[Dataset entries]
⟨
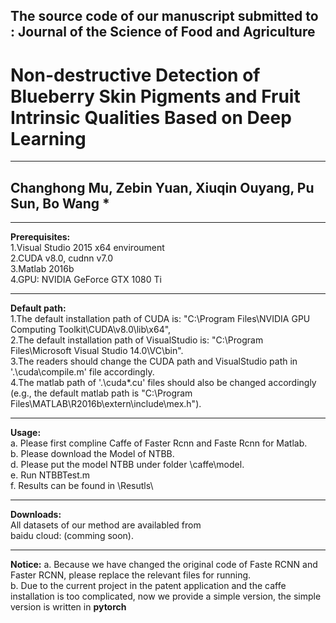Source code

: The source code of our manuscript submitted to : Journal of the Science of Food and Agriculture  
---------------------------------------------------------------------------------------------------  
Non-destructive Detection of Blueberry Skin Pigments and Fruit Intrinsic Qualities Based on Deep Learning  
==========================================================================================================  
****
Changhong Mu, Zebin Yuan, Xiuqin Ouyang, Pu Sun, Bo Wang *    
---------------------------------------------------------  
****
**Prerequisites:**  
1.Visual Studio 2015 x64 enviroument  
2.CUDA v8.0, cudnn v7.0  
3.Matlab 2016b  
4.GPU: NVIDIA GeForce GTX 1080 Ti  
****
**Default path:**  
1.The default installation path of CUDA is: "C:\Program Files\NVIDIA GPU Computing Toolkit\CUDA\v8.0\lib\x64",  
2.The default installation path of VisualStudio is: "C:\Program Files\Microsoft Visual Studio 14.0\VC\bin".  
3.The readers should change the CUDA path and VisualStudio path in '.\cuda\compile.m' file accordingly.  
4.The matlab path of '.\cuda*.cu' files should also be changed accordingly  
(e.g., the default matlab path is "C:\Program Files\MATLAB\R2016b\extern\include\mex.h").  
****
**Usage:**  
a. Please first compline Caffe of Faster Rcnn and Faste Rcnn for Matlab.  
b. Please download the Model of NTBB.  
d. Please put the model NTBB under folder \caffe\model.  
e. Run NTBBTest.m  
f. Results can be found in \Resutls\  
****
**Downloads:**  
All datasets of our method are availabled from  
baidu cloud: (comming soon).  
****  
**Notice:** 
a. Because we have changed the original code of Faste RCNN and Faster RCNN, please replace the relevant files for running.  
b. Due to the current project in the patent application and the caffe installation is too complicated, now we provide a simple version, the simple version is written in **pytorch**

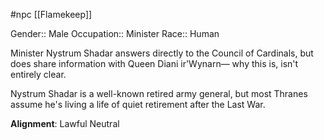  #npc [[Flamekeep]]

Gender:: Male
Occupation:: Minister
Race:: Human

Minister Nystrum Shadar answers directly to the Council of Cardinals, but does share information with Queen Diani ir'Wynarn— why this is, isn't entirely clear.

Nystrum Shadar is a well-known retired army general, but most Thranes assume he's living a life of quiet retirement after the Last War.

**Alignment**: Lawful Neutral
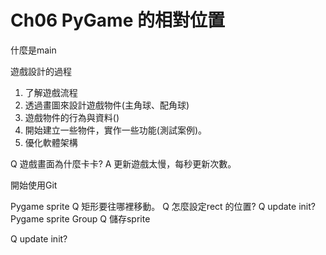 # Ch06 PyGame 的相對位置

什麼是main

遊戲設計的過程
1. 了解遊戲流程
2. 透過畫圖來設計遊戲物件(主角球、配角球)
3. 遊戲物件的行為與資料()
4. 開始建立一些物件，實作一些功能(測試案例)。
5. 優化軟體架構

Q 遊戲畫面為什麼卡卡?
A 更新遊戲太慢，每秒更新次數。

開始使用Git

Pygame sprite 
Q 矩形要往哪裡移動。
Q 怎麼設定rect 的位置?
Q update init?
Pygame sprite Group
Q 儲存sprite 
 
Q update init?
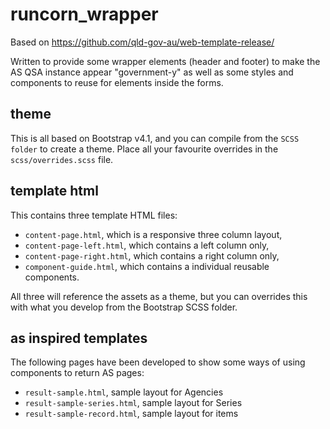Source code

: # runcorn_wrapper

Based on https://github.com/qld-gov-au/web-template-release/

Written to provide some wrapper elements (header and footer) to make the AS QSA instance appear "government-y" as well as some styles and components to reuse for elements inside the forms.

## theme

This is all based on Bootstrap v4.1, and you can compile from the `SCSS folder` to create a theme. Place all your favourite overrides in the `scss/overrides.scss` file.

## template html

This contains three template HTML files:
 * `content-page.html`, which is a responsive three column layout,
 * `content-page-left.html`, which contains a left column only,
 * `content-page-right.html`, which contains a right column only,
 * `component-guide.html`, which contains a individual reusable components.

All three will reference the assets as a theme, but you can overrides this with what you develop from the Bootstrap SCSS folder.

## as inspired templates

The following pages have been developed to show some ways of using components to return AS pages:
 * `result-sample.html`, sample layout for Agencies
 * `result-sample-series.html`, sample layout for Series
 * `result-sample-record.html`, sample layout for items
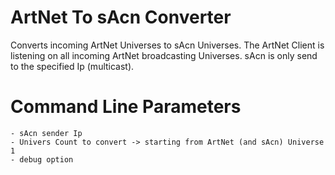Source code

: # ArtNet To sAcn Converter

Converts incoming ArtNet Universes to sAcn Universes.
The ArtNet Client is listening on all incoming ArtNet broadcasting Universes.
sAcn is only send to the specified Ip (multicast).

# Command Line Parameters
    - sAcn sender Ip
    - Univers Count to convert -> starting from ArtNet (and sAcn) Universe 1
    - debug option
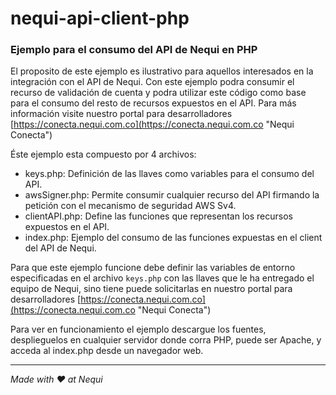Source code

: # nequi-api-client-php #

### Ejemplo para el consumo del API de Nequi en PHP  ###

El proposito de este ejemplo es ilustrativo para aquellos interesados en la integración con el API de Nequi. Con este ejemplo podra consumir el recurso de validación de cuenta y podra utilizar este código como base para el consumo del resto de recursos expuestos en el API. Para más información visite nuestro portal para desarrolladores [https://conecta.nequi.com.co](https://conecta.nequi.com.co "Nequi Conecta")

Éste ejemplo esta compuesto por 4 archivos:

- keys.php: Definición de las llaves como variables para el consumo del API.
- awsSigner.php: Permite consumir cualquier recurso del API firmando la petición con el mecanismo de seguridad AWS Sv4.
- clientAPI.php: Define las funciones que representan los recursos expuestos en el API.
- index.php: Ejemplo del consumo de las funciones expuestas en el client del API de Nequi.

Para que este ejemplo funcione debe definir las variables de entorno especificadas en el archivo `keys.php` con las llaves que le ha entregado el equipo de Nequi, sino tiene puede solicitarlas en nuestro portal para desarrolladores [https://conecta.nequi.com.co](https://conecta.nequi.com.co "Nequi Conecta")

Para ver en funcionamiento el ejemplo descargue los fuentes, desplieguelos en cualquier servidor donde corra PHP, puede ser Apache, y acceda al index.php desde un navegador web.

----------
*Made with ♥ at Nequi*

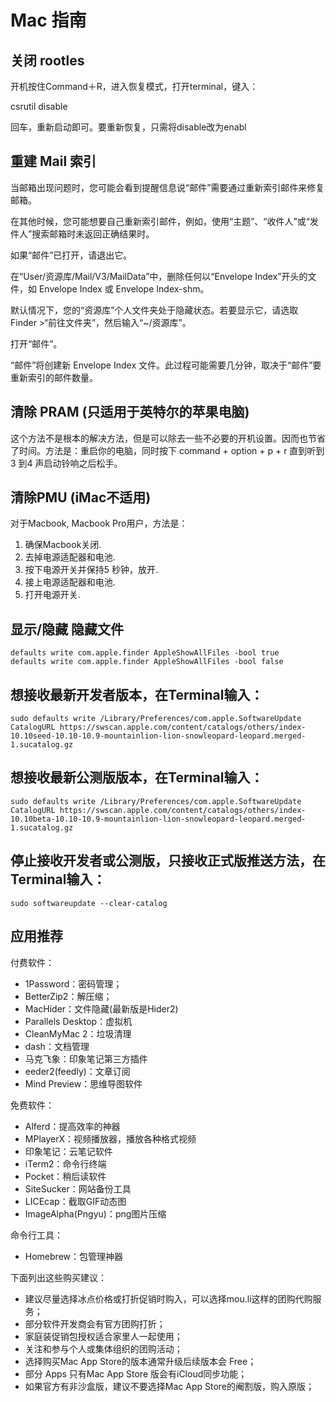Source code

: # Mac 指南

## 关闭 rootles

开机按住Command＋R，进入恢复模式，打开terminal，键入：

csrutil disable

回车，重新启动即可。要重新恢复，只需将disable改为enabl
## 重建 Mail 索引

当邮箱出现问题时，您可能会看到提醒信息说“邮件”需要通过重新索引邮件来修复邮箱。

在其他时候，您可能想要自己重新索引邮件，例如，使用“主题”、“收件人”或“发件人”搜索邮箱时未返回正确结果时。

如果“邮件”已打开，请退出它。

在“User/资源库/Mail/V3/MailData”中，删除任何以“Envelope Index”开头的文件，如 Envelope Index 或 Envelope Index-shm。

默认情况下，您的“资源库”个人文件夹处于隐藏状态。若要显示它，请选取 Finder >“前往文件夹”，然后输入“~/资源库”。

打开“邮件”。

“邮件”将创建新 Envelope Index 文件。此过程可能需要几分钟，取决于“邮件”要重新索引的邮件数量。

## 清除 PRAM (只适用于英特尔的苹果电脑)

这个方法不是根本的解决方法，但是可以除去一些不必要的开机设置。因而也节省了时间。方法是：重启你的电脑，同时按下 command + option + p + r 直到听到3 到4 声启动铃响之后松手。


## 清除PMU (iMac不适用)

对于Macbook, Macbook Pro用户，方法是：

1. 确保Macbook关闭.
2. 去掉电源适配器和电池.
3. 按下电源开关并保持5 秒钟，放开.
4. 接上电源适配器和电池.
5. 打开电源开关.

## 显示/隐藏 隐藏文件

    defaults write com.apple.finder AppleShowAllFiles -bool true
    defaults write com.apple.finder AppleShowAllFiles -bool false

## 想接收最新开发者版本，在Terminal输入：

    sudo defaults write /Library/Preferences/com.apple.SoftwareUpdate CatalogURL https://swscan.apple.com/content/catalogs/others/index-10.10seed-10.10-10.9-mountainlion-lion-snowleopard-leopard.merged-1.sucatalog.gz

## 想接收最新公测版版本，在Terminal输入：

    sudo defaults write /Library/Preferences/com.apple.SoftwareUpdate CatalogURL https://swscan.apple.com/content/catalogs/others/index-10.10beta-10.10-10.9-mountainlion-lion-snowleopard-leopard.merged-1.sucatalog.gz

## 停止接收开发者或公测版，只接收正式版推送方法，在Terminal输入：

    sudo softwareupdate --clear-catalog

## 应用推荐

付费软件：

+ 1Password：密码管理；
+ BetterZip2：解压缩；
+ MacHider：文件隐藏(最新版是Hider2)
+ Parallels Desktop：虚拟机
+ CleanMyMac 2：垃圾清理
+ dash：文档管理
+ 马克飞象：印象笔记第三方插件
+ eeder2(feedly)：文章订阅
+ Mind Preview：思维导图软件

免费软件：

+ Alferd：提高效率的神器
+ MPlayerX：视频播放器，播放各种格式视频
+ 印象笔记：云笔记软件
+ iTerm2：命令行终端
+ Pocket：稍后读软件
+ SiteSucker：网站备份工具
+ LICEcap：截取GIF动态图
+ ImageAlpha(Pngyu)：png图片压缩

命令行工具：

+ Homebrew：包管理神器

下面列出这些购买建议：

+ 建议尽量选择冰点价格或打折促销时购入，可以选择mou.li这样的团购代购服务；
+ 部分软件开发商会有官方团购打折；
+ 家庭装促销包授权适合家里人一起使用；
+ 关注和参与个人或集体组织的团购活动；
+ 选择购买Mac App Store的版本通常升级后续版本会 Free；
+ 部分 Apps 只有Mac App Store 版会有iCloud同步功能；
+ 如果官方有非沙盒版，建议不要选择Mac App Store的阉割版，购入原版；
⟩
TASK:
Find "Written to provide" in the entries above and copy that whole line exactly, then each line after it through the line that contains "layout for Agencies".

ANSWER TO THE EXERCISE:
Written to provide some wrapper elements (header and footer) to make the AS QSA instance appear "government-y" as well as some styles and components to reuse for elements inside the forms.

## theme

This is all based on Bootstrap v4.1, and you can compile from the `SCSS folder` to create a theme. Place all your favourite overrides in the `scss/overrides.scss` file.

## template html

This contains three template HTML files:
 * `content-page.html`, which is a responsive three column layout,
 * `content-page-left.html`, which contains a left column only,
 * `content-page-right.html`, which contains a right column only,
 * `component-guide.html`, which contains a individual reusable components.

All three will reference the assets as a theme, but you can overrides this with what you develop from the Bootstrap SCSS folder.

## as inspired templates

The following pages have been developed to show some ways of using components to return AS pages:
 * `result-sample.html`, sample layout for Agencies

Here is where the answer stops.